───── Data to use

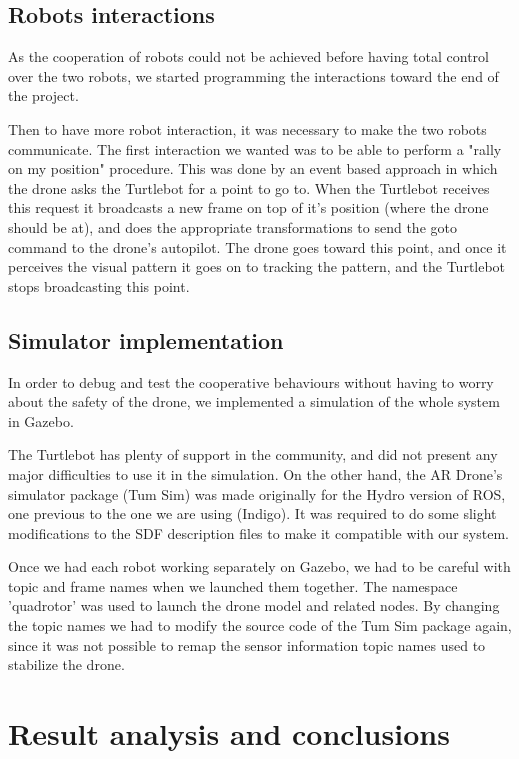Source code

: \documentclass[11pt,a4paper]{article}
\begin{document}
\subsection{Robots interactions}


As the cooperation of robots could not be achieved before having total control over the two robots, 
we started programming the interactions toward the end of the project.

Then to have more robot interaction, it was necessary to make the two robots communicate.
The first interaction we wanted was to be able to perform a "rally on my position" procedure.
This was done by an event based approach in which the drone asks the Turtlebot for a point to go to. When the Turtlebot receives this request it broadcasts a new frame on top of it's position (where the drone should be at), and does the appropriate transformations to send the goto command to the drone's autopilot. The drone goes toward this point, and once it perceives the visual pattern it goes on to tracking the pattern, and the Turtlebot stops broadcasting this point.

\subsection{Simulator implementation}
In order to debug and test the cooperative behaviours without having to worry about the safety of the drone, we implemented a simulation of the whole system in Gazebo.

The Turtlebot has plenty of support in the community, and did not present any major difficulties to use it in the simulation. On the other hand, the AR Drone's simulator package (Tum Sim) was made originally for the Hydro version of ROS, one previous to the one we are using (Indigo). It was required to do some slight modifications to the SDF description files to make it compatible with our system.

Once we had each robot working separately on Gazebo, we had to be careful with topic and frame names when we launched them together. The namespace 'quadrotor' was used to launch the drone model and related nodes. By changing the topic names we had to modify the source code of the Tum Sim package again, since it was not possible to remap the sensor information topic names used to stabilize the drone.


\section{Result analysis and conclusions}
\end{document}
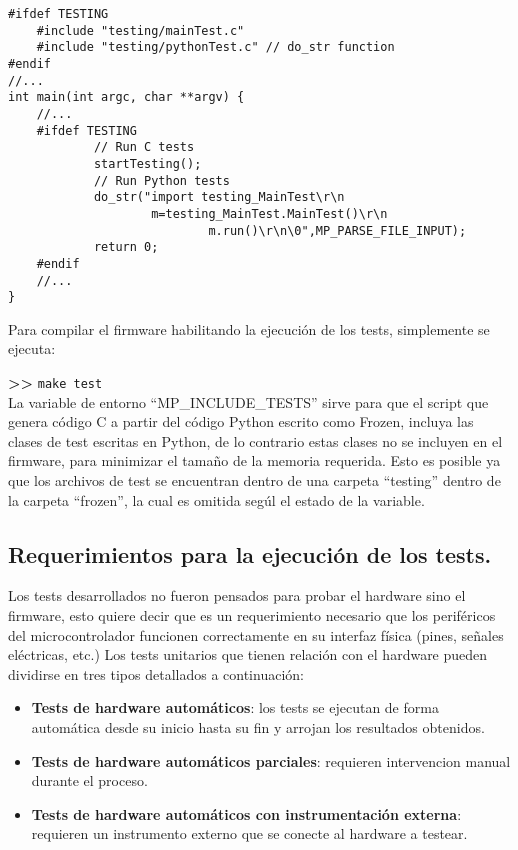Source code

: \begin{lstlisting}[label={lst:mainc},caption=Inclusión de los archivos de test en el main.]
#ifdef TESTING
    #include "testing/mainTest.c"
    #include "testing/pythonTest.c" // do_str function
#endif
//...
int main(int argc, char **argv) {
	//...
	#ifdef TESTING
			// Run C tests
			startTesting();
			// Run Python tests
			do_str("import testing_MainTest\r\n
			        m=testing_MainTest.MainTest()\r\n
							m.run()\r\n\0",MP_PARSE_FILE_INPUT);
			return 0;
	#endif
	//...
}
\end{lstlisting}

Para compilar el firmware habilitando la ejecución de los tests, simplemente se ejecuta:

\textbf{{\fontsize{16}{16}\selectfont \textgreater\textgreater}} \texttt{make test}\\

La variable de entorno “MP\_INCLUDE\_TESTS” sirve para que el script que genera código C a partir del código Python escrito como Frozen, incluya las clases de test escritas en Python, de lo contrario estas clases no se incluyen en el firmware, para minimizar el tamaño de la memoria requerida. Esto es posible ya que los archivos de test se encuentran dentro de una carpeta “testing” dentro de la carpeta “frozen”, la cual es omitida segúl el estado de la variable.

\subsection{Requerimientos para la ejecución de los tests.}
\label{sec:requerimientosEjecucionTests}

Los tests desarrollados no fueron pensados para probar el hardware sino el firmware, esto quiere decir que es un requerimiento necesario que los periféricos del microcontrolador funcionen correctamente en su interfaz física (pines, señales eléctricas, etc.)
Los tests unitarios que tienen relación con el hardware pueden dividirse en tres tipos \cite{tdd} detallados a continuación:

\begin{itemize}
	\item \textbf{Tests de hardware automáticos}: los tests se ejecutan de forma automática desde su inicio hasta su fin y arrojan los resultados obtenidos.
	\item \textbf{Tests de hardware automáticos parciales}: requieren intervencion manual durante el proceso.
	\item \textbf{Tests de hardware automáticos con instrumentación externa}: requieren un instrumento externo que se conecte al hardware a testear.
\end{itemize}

──────────
───── Data to use

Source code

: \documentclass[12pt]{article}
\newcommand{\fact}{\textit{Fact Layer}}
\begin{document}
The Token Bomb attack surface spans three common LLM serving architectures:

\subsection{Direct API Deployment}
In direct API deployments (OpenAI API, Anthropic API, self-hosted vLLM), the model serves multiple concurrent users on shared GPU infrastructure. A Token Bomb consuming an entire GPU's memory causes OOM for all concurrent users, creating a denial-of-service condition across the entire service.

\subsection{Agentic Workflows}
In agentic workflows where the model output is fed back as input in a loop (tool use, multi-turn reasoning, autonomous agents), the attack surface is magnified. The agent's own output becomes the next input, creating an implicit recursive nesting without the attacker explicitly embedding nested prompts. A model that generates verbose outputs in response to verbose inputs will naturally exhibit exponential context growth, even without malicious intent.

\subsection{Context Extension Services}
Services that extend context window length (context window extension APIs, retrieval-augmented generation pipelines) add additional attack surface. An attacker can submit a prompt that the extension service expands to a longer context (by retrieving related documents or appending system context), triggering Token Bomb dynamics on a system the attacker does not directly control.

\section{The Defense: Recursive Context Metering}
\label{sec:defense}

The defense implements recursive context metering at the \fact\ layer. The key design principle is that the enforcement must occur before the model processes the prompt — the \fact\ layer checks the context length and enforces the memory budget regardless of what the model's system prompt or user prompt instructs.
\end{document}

──────────

» Exercise requirements:
Say how many lines in the records contain the string "textbf". No other text is needed.

» Solution to the problem:
4